Egli continua spiegando che, sì, C. Acne sono coinvolti nell'acne stessa, ma il problema non è la proliferazione delle specie (in realtà è il ceppo batterico predominante sulla pelle nel suo insieme), è la perdita della diversità dei ceppi che causa gli sfoghi. 'Quando si ha un equilibrio tra i vari ceppi di C. Acne , avrai una pelle più sana. Quando c'è la disbiosi, è allora che svilupperai l'acne,' dice.
Ma il nostro risveglio C. Acne non si ferma qui. Non è solo la sua reputazione “patogena” che dobbiamo rivalutare. I ricercatori hanno scoperto che ha un’incredibile influenza sul modo in cui la nostra pelle invecchia.

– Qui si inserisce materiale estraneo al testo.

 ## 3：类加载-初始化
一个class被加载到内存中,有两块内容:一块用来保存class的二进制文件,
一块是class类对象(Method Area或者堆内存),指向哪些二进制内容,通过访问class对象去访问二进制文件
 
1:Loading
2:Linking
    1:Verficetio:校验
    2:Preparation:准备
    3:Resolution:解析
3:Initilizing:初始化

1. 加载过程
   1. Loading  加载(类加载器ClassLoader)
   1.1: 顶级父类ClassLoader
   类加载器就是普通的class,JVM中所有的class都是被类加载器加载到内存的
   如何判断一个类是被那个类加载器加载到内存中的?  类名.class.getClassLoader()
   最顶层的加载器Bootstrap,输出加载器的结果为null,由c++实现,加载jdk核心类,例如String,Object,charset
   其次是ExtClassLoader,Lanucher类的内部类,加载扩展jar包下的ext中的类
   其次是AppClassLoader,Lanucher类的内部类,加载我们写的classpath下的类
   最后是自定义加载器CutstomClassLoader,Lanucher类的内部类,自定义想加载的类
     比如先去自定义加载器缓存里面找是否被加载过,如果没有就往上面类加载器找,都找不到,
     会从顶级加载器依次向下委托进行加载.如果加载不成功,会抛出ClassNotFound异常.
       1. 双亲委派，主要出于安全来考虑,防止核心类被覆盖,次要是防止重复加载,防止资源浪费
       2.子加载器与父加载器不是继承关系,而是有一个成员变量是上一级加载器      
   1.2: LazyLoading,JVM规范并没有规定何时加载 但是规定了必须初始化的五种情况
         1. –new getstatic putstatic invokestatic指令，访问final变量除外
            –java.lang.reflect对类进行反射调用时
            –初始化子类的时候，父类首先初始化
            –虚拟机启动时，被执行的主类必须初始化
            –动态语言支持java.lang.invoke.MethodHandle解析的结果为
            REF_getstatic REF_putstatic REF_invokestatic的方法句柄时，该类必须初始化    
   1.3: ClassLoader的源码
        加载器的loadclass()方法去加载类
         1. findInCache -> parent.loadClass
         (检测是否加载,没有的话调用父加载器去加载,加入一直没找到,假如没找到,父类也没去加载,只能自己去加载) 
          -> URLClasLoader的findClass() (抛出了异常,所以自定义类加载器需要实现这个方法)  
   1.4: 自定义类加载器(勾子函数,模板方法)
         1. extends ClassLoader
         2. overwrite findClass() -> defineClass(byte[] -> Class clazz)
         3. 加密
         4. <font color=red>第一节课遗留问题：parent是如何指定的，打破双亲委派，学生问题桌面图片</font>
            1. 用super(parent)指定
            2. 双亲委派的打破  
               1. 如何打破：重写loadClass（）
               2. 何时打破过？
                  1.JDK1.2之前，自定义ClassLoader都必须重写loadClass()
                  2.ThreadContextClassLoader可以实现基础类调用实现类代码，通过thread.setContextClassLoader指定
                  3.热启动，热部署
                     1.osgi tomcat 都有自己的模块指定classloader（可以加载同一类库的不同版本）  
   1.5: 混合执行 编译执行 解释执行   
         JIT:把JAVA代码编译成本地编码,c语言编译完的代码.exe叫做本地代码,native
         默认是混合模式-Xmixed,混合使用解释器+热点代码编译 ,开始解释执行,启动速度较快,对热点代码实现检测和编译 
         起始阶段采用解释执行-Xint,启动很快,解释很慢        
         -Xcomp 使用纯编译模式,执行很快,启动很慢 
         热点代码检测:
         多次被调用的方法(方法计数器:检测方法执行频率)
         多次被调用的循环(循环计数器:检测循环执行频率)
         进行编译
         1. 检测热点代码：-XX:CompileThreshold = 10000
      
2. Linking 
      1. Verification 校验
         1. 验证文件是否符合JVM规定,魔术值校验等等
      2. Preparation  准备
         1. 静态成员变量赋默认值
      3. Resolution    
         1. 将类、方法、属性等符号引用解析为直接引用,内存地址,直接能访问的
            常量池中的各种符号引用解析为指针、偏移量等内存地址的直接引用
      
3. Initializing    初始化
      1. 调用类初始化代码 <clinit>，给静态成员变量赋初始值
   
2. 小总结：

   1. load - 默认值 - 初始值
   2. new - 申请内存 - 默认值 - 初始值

Ciò che i ricercatori hanno scoperto rende C. Acne così benefico per la pelle è il suo ruolo nella produzione della proteina RoxP , una proteina dalle incredibili proprietà antiossidanti. 'La proteina funziona in sinergia con gli antiossidanti che le cellule della pelle producono naturalmente per proteggere la pelle dal danno ossidativo', afferma.
E questa proteina altamente benefica, che ci aiuta a proteggerci dai danni ossidativi e che mantiene la nostra pelle sana mentre invecchiamo, è prodotta solo da C. Acne .

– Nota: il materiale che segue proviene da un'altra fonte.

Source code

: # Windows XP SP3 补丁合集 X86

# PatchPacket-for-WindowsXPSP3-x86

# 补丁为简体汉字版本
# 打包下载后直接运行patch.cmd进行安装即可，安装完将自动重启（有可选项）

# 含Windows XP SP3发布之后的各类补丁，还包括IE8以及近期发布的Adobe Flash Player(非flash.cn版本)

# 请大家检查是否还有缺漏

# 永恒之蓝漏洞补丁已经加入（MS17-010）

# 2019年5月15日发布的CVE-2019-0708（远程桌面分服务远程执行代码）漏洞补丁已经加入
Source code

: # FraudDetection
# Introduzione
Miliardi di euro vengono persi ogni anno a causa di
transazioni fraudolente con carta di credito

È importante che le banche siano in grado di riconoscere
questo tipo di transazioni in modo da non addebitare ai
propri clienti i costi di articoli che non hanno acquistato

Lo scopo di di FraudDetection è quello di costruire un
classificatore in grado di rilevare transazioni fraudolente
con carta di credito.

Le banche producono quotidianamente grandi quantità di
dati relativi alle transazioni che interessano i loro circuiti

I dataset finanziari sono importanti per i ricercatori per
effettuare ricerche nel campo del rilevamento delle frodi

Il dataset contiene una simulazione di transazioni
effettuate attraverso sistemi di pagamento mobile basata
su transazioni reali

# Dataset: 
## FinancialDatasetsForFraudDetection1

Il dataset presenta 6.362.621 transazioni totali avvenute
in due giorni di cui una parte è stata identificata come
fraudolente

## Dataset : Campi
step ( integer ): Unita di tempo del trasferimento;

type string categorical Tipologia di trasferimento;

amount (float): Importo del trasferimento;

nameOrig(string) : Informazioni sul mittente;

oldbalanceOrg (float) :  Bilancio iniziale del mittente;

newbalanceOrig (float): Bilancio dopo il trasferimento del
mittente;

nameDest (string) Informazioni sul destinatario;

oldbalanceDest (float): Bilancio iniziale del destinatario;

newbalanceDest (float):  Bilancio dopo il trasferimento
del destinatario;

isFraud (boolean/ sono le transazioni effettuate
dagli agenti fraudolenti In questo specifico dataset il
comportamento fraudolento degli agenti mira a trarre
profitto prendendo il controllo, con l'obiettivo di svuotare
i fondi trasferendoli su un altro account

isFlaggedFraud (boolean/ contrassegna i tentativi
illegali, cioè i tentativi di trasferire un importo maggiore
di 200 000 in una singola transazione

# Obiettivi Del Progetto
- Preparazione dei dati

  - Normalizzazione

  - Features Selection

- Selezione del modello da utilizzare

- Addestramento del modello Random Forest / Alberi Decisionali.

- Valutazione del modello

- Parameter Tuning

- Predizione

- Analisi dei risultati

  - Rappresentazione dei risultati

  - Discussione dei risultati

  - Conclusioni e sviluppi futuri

Attraverso questa scoperta hanno scoperto che se puoi selezionare i ceppi specifici che producono RoxP, puoi ripiantarli sulla tua pelle ( attraverso l’uso dei probiotici ) o aggirare questo passaggio e sostituire semplicemente il sottoprodotto, RoxP, stesso ( attraverso l’uso di postbiotici ).
Essenzialmente: sì, uno sbilanciato C. Acne può portare all’acne, ma una comunità fiorente, diversificata e solida può aiutare la tua pelle a invecchiare meglio. Si scopre che l’equilibrio è davvero la chiave della longevità.
L’HPV è collegato al cancro della pelle ma non nel modo in cui potresti pensare.
L’HPV (papillomavirus umano) è più comunemente considerato una IST e nel contesto del suo collegamento con il cancro cervicale. Oppure sono pensati come i virus che possono scatenare le verruche. E anche se queste sono vere, c’è molto altro da capire sull’HPV e su come può influenzare la nostra salute.
Cominciamo con questo fatto: ci sono molti ceppi di HPV, che contribuiscono a costituire parte del viroma della nostra pelle, ovvero i numerosi virus che si trovano naturalmente sulla nostra pelle giorno dopo giorno. Alcuni di questi virus sono commensali, il che significa semplicemente che non causano alcun danno.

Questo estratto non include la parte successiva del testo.